Related papers: Bayesian vs. PAC-Bayesian Deep Neural Network Ensembles

Bayesian vs. PAC-Bayesian Deep Neural Network Ensembles

URL: http://arxiv.org/abs/2406.05469v1
Date: Sat, 8 Jun 2024 13:19:18 GMT
Title: Bayesian vs. PAC-Bayesian Deep Neural Network Ensembles
Authors: Nick Hauptvogel, Christian Igel,
Abstract summary: We argue that neither the sampling nor the weighting in a Bayes ensemble are particularly well-suited for increasing generalization performance. We show that state-of-the-art Bayes ensembles from the literature, despite being computationally demanding, do not improve over simple uniformly weighted deep ensembles.
Score: 7.883369697332076
License: http://arxiv.org/licenses/nonexclusive-distrib/1.0/
Abstract: Bayesian neural networks address epistemic uncertainty by learning a posterior distribution over model parameters. Sampling and weighting networks according to this posterior yields an ensemble model referred to as Bayes ensemble. Ensembles of neural networks (deep ensembles) can profit from the cancellation of errors effect: Errors by ensemble members may average out and the deep ensemble achieves better predictive performance than each individual network.
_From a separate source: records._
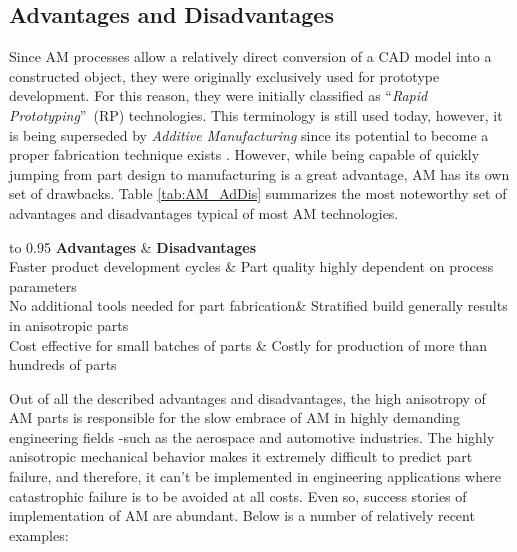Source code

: \documentclass[main.tex]{subfiles}
\begin{document}
\subsection{Advantages and Disadvantages}\label{subsec:AMAdDis} 
Since AM processes allow a relatively direct conversion of a CAD model into a constructed object, they were originally exclusively used for prototype development. For this reason, they were initially classified as \textquotedblleft \emph{Rapid Prototyping}\textquotedblright~(RP) technologies. This terminology is still used today, however, it is being superseded by \emph{Additive Manufacturing} since its potential to become a proper fabrication technique exists \cite{Gibson2015}. However, while being capable of quickly jumping from part design to manufacturing is a great advantage, AM has its own set of drawbacks. Table \ref{tab:AM_AdDis} summarizes the most noteworthy set of advantages and disadvantages typical of most AM technologies.

\begin{table}[h]
	\centering
	\caption{Advantages and Disadvantages of Additive Manufacturing}
	\label{tab:AM_AdDis}
	\begin{tabu} to 0.95\textwidth {  X[c]  X[c] }
		\hline
		\textbf{Advantages} & \textbf{Disadvantages} \\ 
		\hline
		Faster product development cycles \cite{Gibson2015} & Part quality highly dependent on process parameters \cite{Gibson2015}\\
		No additional tools needed for part fabrication\cite{Gibson2015}&  Stratified build generally results in anisotropic parts \cite{Gibson2015, Capote2017}\\
		Cost effective for small batches of parts \cite{Baumers2016,Conner2014,Berman2012}&  Costly for production of more than hundreds of parts \cite{Baumers2016,Conner2014,Berman2012}\\
		\hline
	\end{tabu}
\end{table}   

Out of all the described advantages and disadvantages, the high anisotropy of AM parts is responsible for the slow embrace of AM in highly demanding engineering fields -such as the aerospace and automotive industries. The highly anisotropic mechanical behavior makes it extremely difficult to predict part failure, and therefore, it can't be implemented in engineering applications where catastrophic failure is to be avoided at all costs. Even so, success stories of implementation of AM are abundant. Below is a number of relatively recent examples:
\end{document}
We argue that neither the sampling nor the weighting in a Bayes ensemble are particularly well-suited for increasing generalization performance, as they do not support the cancellation of errors effect, which is evident in the limit from the Bernstein-von~Mises theorem for misspecified models. In contrast, a weighted average of models where the weights are optimized by minimizing a PAC-Bayesian generalization bound can improve generalization performance. This requires that the optimization takes correlations between models into account, which can be achieved by minimizing the tandem loss at the cost that hold-out data for estimating error correlations need to be available. The PAC-Bayesian weighting increases the robustness against correlated models and models with lower performance in an ensemble. This allows us to safely add several models from the same learning process to an ensemble, instead of using early-stopping for selecting a single weight configuration. Our study presents empirical results supporting these conceptual considerations on four different classification datasets. We show that state-of-the-art Bayes ensembles from the literature, despite being computationally demanding, do not improve over simple uniformly weighted deep ensembles and cannot match the performance of deep ensembles weighted by optimizing the tandem loss, which additionally come with non-vacuous generalization guarantees.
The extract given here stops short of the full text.